#### Assigned task
Lines below starting with the line with "to install everything." and going on through the line with "is different (e.g." must be output exactly; the rest of the records must be left out.

Data items:
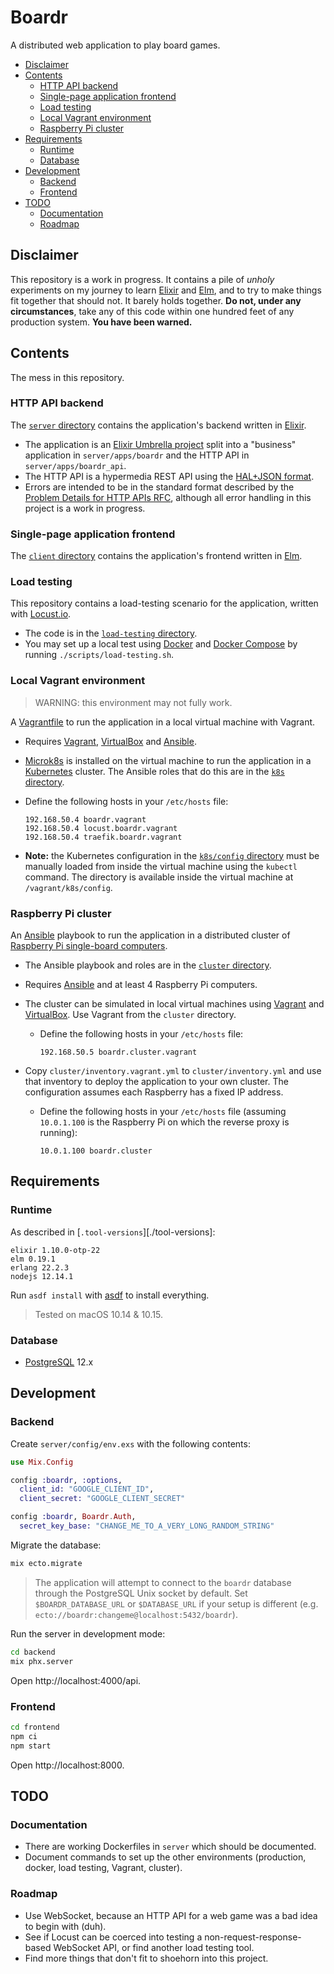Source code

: # Boardr

A distributed web application to play board games.

<!-- START doctoc generated TOC please keep comment here to allow auto update -->
<!-- DON'T EDIT THIS SECTION, INSTEAD RE-RUN doctoc TO UPDATE -->


- [Disclaimer](#disclaimer)
- [Contents](#contents)
  - [HTTP API backend](#http-api-backend)
  - [Single-page application frontend](#single-page-application-frontend)
  - [Load testing](#load-testing)
  - [Local Vagrant environment](#local-vagrant-environment)
  - [Raspberry Pi cluster](#raspberry-pi-cluster)
- [Requirements](#requirements)
  - [Runtime](#runtime)
  - [Database](#database)
- [Development](#development)
  - [Backend](#backend)
  - [Frontend](#frontend)
- [TODO](#todo)
  - [Documentation](#documentation)
  - [Roadmap](#roadmap)

<!-- END doctoc generated TOC please keep comment here to allow auto update -->



## Disclaimer

This repository is a work in progress. It contains a pile of *unholy*
experiments on my journey to learn [Elixir][elixir] and [Elm][elm], and to try
to make things fit together that should not. It barely holds together. **Do not,
under any circumstances**, take any of this code within one hundred feet of any
production system. **You have been warned.**



## Contents

The mess in this repository.

### HTTP API backend

The [`server` directory](./server) contains the application's backend written in
[Elixir][elixir].

* The application is an [Elixir Umbrella project][elixir-umbrella] split into a
  "business" application in `server/apps/boardr` and the HTTP API in
  `server/apps/boardr_api`.
* The HTTP API is a hypermedia REST API using the [HAL+JSON format][hal].
* Errors are intended to be in the standard format described by the [Problem
  Details for HTTP APIs RFC][http-problem-details], although all error handling
  in this project is a work in progress.

### Single-page application frontend

The [`client` directory](./client) contains the application's frontend written
in [Elm][elm].

### Load testing

This repository contains a load-testing scenario for the application, written
with [Locust.io][locust].

* The code is in the [`load-testing` directory](./load-testing).
* You may set up a local test using [Docker][docker] and [Docker
  Compose][compose] by running `./scripts/load-testing.sh`.

### Local Vagrant environment

> WARNING: this environment may not fully work.

A [Vagrantfile][vagrantfile] to run the application in a local virtual machine
with Vagrant.

* Requires [Vagrant][vagrant], [VirtualBox][virtualbox] and [Ansible][ansible].
* [Microk8s][microk8s] is installed on the virtual machine to run the
  application in a [Kubernetes][k8s] cluster. The Ansible roles that do this are
  in the [`k8s` directory](./k8s).
* Define the following hosts in your `/etc/hosts` file:

      192.168.50.4 boardr.vagrant
      192.168.50.4 locust.boardr.vagrant
      192.168.50.4 traefik.boardr.vagrant
* **Note:** the Kubernetes configuration in the [`k8s/config`
  directory](./k8s/config) must be manually loaded from inside the virtual
  machine using the `kubectl` command. The directory is available inside the
  virtual machine at `/vagrant/k8s/config`.

### Raspberry Pi cluster

An [Ansible][ansible] playbook to run the application in a distributed cluster
of [Raspberry Pi single-board computers][rpi].

* The Ansible playbook and roles are in the [`cluster` directory](./cluster).
* Requires [Ansible][ansible] and at least 4 Raspberry Pi computers.
* The cluster can be simulated in local virtual machines using
  [Vagrant][vagrant] and [VirtualBox][virtualbox]. Use Vagrant from the
  `cluster` directory.

  * Define the following hosts in your `/etc/hosts` file:

        192.168.50.5 boardr.cluster.vagrant
* Copy `cluster/inventory.vagrant.yml` to `cluster/inventory.yml` and use that
  inventory to deploy the application to your own cluster. The configuration
  assumes each Raspberry has a fixed IP address.

  * Define the following hosts in your `/etc/hosts` file (assuming `10.0.1.100`
    is the Raspberry Pi on which the reverse proxy is running):

        10.0.1.100 boardr.cluster



## Requirements

### Runtime

As described in [`.tool-versions`][./tool-versions]:

```
elixir 1.10.0-otp-22
elm 0.19.1
erlang 22.2.3
nodejs 12.14.1
```

Run `asdf install` with [asdf][asdf] to install everything.

> Tested on macOS 10.14 & 10.15.

### Database

* [PostgreSQL][postgresql] 12.x



## Development

### Backend

Create `server/config/env.exs` with the following contents:

```elixir
use Mix.Config

config :boardr, :options,
  client_id: "GOOGLE_CLIENT_ID",
  client_secret: "GOOGLE_CLIENT_SECRET"

config :boardr, Boardr.Auth,
  secret_key_base: "CHANGE_ME_TO_A_VERY_LONG_RANDOM_STRING"
```

Migrate the database:

```bash
mix ecto.migrate
```

> The application will attempt to connect to the `boardr` database through the
> PostgreSQL Unix socket by default. Set `$BOARDR_DATABASE_URL` or
> `$DATABASE_URL` if your setup is different (e.g.
> `ecto://boardr:changeme@localhost:5432/boardr`).

Run the server in development mode:

```bash
cd backend
mix phx.server
```

Open http://localhost:4000/api.

### Frontend

```bash
cd frontend
npm ci
npm start
```

Open http://localhost:8000.



## TODO

### Documentation

* There are working Dockerfiles in `server` which should be documented.
* Document commands to set up the other environments (production, docker, load
  testing, Vagrant, cluster).

### Roadmap

* Use WebSocket, because an HTTP API for a web game was a bad idea to begin with
  (duh).
* See if Locust can be coerced into testing a non-request-response-based
  WebSocket API, or find another load testing tool.
* Find more things that don't fit to shoehorn into this project.



[ansible]: https://www.ansible.com
[asdf]: https://asdf-vm.com
[compose]: https://docs.docker.com/compose/
[docker]: https://www.docker.com
[elixir]: https://elixir-lang.org
[elixir-umbrella]: https://elixir-lang.org/getting-started/mix-otp/dependencies-and-umbrella-projects.html
[elm]: https://elm-lang.org
[hal]: http://stateless.co/hal_specification.html
[http-problem-details]: https://tools.ietf.org/html/rfc7807
[k8s]: https://kubernetes.io
[locust]: https://locust.io
[microk8s]: https://microk8s.io
[postgresql]: https://www.postgresql.org
[rpi]: https://www.raspberrypi.org
[vagrant]: https://www.vagrantup.com
[vagrantfile]: https://www.vagrantup.com/docs/vagrantfile/
[virtualbox]: https://www.virtualbox.org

#### Worked solution
Run `asdf install` with [asdf][asdf] to install everything.

> Tested on macOS 10.14 & 10.15.

### Database

* [PostgreSQL][postgresql] 12.x



## Development

### Backend

Create `server/config/env.exs` with the following contents:

```elixir
use Mix.Config

config :boardr, :options,
  client_id: "GOOGLE_CLIENT_ID",
  client_secret: "GOOGLE_CLIENT_SECRET"

config :boardr, Boardr.Auth,
  secret_key_base: "CHANGE_ME_TO_A_VERY_LONG_RANDOM_STRING"
```

Migrate the database:

```bash
mix ecto.migrate
```

> The application will attempt to connect to the `boardr` database through the
> PostgreSQL Unix socket by default. Set `$BOARDR_DATABASE_URL` or
> `$DATABASE_URL` if your setup is different (e.g.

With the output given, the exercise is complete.